# So do I buy Hirsch or Narex?



## TaylorML (Oct 9, 2013)

I know that there are already a ton of forums out there about which chisels to buy, and depending on the depth of your pocket, some just don't seem like they would be worth spending $50+ for one chisel. So I believe that I have narrowed my choices down to Hirsch and Narex because they are within my budget and I believe they can get the job done, however, I would like to ask the lumberjock community what they think of these two brands and please explain pros and cons of the chisel you would suggest. Example, one of the features of the Narex classic beveled edge chisels that I like are the sharper and narrower sides. What chisel does the lumberjock community endorse?


----------



## libraryman (Feb 23, 2008)

The Oct. 2008 Issue of Fine Woodworking Magazine reviewed 23 brands of bench chisels. The Narnex was awarded the Best Value for a Western (vs. Japanese) style chisel. You can obtain them at Highland Woodworking.


----------



## TaylorML (Oct 9, 2013)

Thank you libraryman,

I guess what I should have mentioned in my original post is that I have heard the Narex were the best value, $125 for a set, compared to Hirsch $135 for a set. So with $10 being the only difference, I want to know which chisel, Narex or Hisch, is "better", not so much the "best value". Maybe that's what you mean by "best value", and that you're saying Narex is better than Hirsch…am I correct in assuming that?


----------



## Tim457 (Jan 11, 2013)

Are you comparing Lee Valley's prices on the Narex 10 chisel set for $125 to their Hirsch 6 chisel set for $135? Narex's 7 chisel set is $75 which is the better comparison. So are the Hirsch chisels worth almost twice as much? Could well be, maybe someone that has them can chime in.

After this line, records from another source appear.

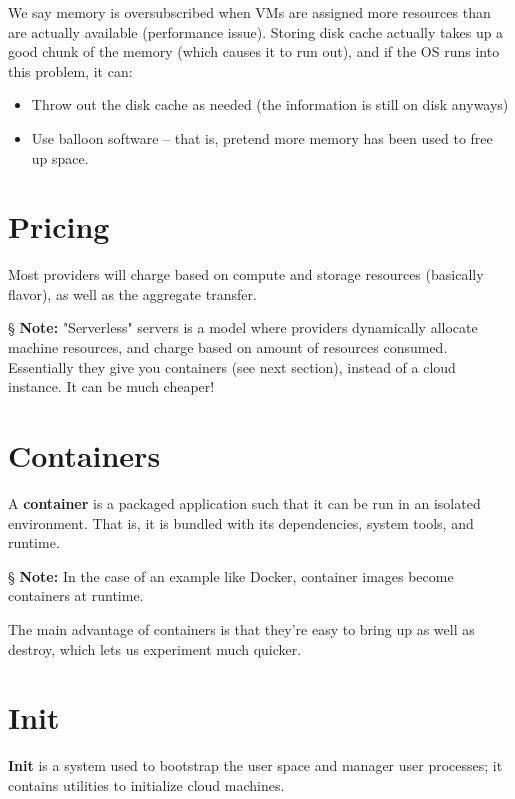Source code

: \documentclass{report}
\newcommand{\npar}{\par\noindent}
\newcommand{\vpar}{\vspace{1em}\npar}
\newcommand{\note}{\vpar \S \textbf{ Note: }}
\begin{document}
\vpar We say memory is oversubscribed when VMs are assigned more resources than are actually available (performance issue). Storing disk cache actually takes up a good chunk of the memory (which causes it to run out), and if the OS runs into this problem, it can:

\begin{itemize}
    \item Throw out the disk cache as needed (the information is still on disk anyways)
    \item Use balloon software -- that is, pretend more memory has been used to free up space.
\end{itemize}

\section{Pricing}

\par Most providers will charge based on compute and storage resources (basically flavor), as well as the aggregate transfer.

\note "Serverless" servers is a model where providers dynamically allocate machine resources, and charge based on amount of resources consumed. Essentially they give you containers (see next section), instead of a cloud instance. It can be much cheaper!

\section{Containers}

\par A \textbf{container} is a packaged application such that it can be run in an isolated environment. That is, it is bundled with its dependencies, system tools, and runtime.

\note In the case of an example like Docker, container images become containers at runtime.

\vpar The main advantage of containers is that they're easy to bring up as well as destroy, which lets us experiment much quicker.

\section{Init}

\par \textbf{Init} is a system used to bootstrap the user space and manager user processes; it contains utilities to initialize cloud machines.
\end{document}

I would say unless you really know you need all 10 of those sizes, that's overkill. I like my Narex chisels but I don't have anything better to compare them to. If I were to upgrade I'd assemble a vintage set by finding them for a few dollars a piece and cleaning them up.


----------



## JayT (May 6, 2012)

Never used the Narex, so can't comment on them. I have some Two Cherries chisels, which are exactly the same as Hirsch other than badging, and love them. You can read my review here.

Many times with sets you end up paying for chisels you won't use. If you know which sizes will you use most frequently, then you could invest in good quality chisels in those sizes first and add on others later, if needed. I find that I only use two sizes a lot, two more somewhat frequently and very rarely for the rest. You may have different needs based on how you work.


----------



## TaylorML (Oct 9, 2013)

Thanks Tim and JayT for your comments. For Tim, great point on the size of the set. It would make more sense just going with the set of 7, and like JayT mentioned, if I needed to add a "specialty" chisel here and there, that would be on a need basis. This is exactly the kind of help I appreciate and why lumberjocks is so helpful.


----------